Directions: In the data below, which lines hold "widget"? Copy every one.

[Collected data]

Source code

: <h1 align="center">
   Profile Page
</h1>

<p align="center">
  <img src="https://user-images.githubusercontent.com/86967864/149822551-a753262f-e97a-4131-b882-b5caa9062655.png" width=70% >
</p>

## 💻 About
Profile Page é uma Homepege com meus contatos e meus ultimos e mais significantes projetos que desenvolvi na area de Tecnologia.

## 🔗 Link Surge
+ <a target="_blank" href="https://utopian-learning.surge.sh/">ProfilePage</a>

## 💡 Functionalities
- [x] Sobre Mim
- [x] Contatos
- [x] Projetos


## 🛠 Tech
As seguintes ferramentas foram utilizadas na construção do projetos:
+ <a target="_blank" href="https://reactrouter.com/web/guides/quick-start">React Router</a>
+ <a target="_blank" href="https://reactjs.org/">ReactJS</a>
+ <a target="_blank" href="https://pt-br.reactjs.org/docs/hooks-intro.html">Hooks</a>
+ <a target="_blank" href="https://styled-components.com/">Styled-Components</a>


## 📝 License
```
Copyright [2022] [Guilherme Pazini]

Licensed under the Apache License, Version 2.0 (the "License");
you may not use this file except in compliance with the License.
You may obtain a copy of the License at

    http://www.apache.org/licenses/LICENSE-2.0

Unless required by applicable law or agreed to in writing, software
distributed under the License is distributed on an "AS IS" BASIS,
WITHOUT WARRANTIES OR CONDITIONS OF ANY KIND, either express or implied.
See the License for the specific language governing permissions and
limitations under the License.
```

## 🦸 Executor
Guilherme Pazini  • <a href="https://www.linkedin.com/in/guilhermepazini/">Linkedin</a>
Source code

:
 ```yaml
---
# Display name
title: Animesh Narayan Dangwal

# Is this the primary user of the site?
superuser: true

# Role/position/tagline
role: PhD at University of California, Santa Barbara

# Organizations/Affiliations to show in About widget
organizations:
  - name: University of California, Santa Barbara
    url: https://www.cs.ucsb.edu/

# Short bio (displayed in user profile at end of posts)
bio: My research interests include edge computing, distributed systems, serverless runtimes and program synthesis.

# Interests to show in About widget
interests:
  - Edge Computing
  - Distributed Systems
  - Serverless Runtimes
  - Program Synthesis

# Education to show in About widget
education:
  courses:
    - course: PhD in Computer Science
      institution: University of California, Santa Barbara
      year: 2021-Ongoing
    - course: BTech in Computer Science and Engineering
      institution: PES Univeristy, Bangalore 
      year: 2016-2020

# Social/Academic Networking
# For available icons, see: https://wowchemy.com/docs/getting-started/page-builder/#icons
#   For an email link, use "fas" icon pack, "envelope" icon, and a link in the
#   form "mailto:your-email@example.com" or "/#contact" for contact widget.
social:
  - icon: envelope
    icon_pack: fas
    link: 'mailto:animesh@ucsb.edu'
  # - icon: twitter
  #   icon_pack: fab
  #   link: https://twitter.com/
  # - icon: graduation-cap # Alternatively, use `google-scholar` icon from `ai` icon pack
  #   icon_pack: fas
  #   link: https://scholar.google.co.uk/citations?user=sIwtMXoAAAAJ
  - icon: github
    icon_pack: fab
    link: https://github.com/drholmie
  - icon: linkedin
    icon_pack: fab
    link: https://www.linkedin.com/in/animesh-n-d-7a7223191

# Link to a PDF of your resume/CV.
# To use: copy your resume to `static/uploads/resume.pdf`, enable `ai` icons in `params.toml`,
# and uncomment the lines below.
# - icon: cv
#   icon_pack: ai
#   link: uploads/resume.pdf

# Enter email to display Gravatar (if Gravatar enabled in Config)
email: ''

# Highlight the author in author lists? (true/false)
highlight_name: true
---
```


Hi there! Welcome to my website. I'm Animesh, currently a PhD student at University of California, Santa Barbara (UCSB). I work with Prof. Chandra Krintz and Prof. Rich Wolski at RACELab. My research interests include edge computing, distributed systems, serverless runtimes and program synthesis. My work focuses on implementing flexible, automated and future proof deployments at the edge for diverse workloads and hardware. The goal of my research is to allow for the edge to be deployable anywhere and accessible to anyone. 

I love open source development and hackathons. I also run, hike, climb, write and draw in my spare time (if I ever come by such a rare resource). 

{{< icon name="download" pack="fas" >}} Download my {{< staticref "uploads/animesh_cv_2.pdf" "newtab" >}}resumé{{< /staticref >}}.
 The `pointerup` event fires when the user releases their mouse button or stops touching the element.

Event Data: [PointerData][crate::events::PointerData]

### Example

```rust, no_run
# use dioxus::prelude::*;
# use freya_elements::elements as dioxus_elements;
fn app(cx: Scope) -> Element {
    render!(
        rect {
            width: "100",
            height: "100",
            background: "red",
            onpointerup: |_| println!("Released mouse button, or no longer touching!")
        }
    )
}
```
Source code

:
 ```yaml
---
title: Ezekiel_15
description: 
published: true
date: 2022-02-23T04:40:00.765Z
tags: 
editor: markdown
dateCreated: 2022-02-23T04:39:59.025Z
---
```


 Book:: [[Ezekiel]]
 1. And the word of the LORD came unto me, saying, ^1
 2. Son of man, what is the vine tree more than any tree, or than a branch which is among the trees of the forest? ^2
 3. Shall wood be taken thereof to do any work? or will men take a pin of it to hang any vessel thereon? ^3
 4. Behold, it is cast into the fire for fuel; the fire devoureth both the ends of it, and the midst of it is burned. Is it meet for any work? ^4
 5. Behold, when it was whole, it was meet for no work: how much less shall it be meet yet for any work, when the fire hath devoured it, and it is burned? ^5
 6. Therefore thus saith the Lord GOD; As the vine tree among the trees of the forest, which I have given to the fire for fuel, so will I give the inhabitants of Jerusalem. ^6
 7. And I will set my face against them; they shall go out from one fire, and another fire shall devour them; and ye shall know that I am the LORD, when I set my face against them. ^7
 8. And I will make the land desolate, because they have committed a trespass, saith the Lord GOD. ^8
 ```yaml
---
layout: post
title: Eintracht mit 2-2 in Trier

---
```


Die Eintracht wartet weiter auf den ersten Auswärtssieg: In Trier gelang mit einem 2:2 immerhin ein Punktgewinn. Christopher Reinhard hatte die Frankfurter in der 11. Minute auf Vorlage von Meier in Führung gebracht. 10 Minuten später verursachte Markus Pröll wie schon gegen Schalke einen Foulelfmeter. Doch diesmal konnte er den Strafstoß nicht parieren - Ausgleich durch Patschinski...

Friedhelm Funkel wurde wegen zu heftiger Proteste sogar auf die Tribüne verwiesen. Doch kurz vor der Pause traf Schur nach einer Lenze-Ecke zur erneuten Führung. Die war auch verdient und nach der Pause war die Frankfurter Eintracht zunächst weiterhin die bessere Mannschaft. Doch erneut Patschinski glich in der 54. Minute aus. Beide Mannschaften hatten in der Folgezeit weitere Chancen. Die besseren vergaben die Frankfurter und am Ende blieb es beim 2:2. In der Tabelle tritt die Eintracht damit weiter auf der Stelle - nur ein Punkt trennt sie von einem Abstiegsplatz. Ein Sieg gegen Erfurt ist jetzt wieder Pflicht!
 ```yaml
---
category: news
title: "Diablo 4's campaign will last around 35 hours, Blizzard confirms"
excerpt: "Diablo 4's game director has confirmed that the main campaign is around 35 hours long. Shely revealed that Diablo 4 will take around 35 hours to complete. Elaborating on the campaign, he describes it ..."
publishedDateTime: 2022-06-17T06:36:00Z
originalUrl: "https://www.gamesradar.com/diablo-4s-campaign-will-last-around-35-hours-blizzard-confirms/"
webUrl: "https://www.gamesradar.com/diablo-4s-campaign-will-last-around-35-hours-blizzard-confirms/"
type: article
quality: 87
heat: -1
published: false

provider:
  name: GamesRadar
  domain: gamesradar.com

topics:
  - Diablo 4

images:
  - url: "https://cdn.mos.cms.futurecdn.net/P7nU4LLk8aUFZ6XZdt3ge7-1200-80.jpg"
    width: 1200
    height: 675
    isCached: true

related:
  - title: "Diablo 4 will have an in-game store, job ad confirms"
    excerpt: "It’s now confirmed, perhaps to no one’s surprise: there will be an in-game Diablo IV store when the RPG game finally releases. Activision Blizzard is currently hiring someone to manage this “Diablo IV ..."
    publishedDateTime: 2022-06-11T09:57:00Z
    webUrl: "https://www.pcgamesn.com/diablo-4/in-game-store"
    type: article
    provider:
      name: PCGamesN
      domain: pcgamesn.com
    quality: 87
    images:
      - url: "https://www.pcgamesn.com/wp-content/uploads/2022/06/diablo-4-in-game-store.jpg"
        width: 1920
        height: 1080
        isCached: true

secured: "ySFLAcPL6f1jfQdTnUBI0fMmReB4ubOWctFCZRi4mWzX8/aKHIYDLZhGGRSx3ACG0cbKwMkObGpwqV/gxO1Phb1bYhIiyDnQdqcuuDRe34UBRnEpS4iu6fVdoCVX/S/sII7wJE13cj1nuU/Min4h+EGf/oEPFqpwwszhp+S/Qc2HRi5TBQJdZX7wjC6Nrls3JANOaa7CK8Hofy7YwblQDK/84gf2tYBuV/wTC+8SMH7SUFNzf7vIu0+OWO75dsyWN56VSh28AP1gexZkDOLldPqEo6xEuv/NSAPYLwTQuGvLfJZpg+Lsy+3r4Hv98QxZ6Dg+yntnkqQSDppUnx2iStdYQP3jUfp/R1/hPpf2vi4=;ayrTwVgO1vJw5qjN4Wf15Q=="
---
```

Result for this task:
# Organizations/Affiliations to show in About widget
# Interests to show in About widget
# Education to show in About widget
#   form "mailto:your-email@example.com" or "/#contact" for contact widget.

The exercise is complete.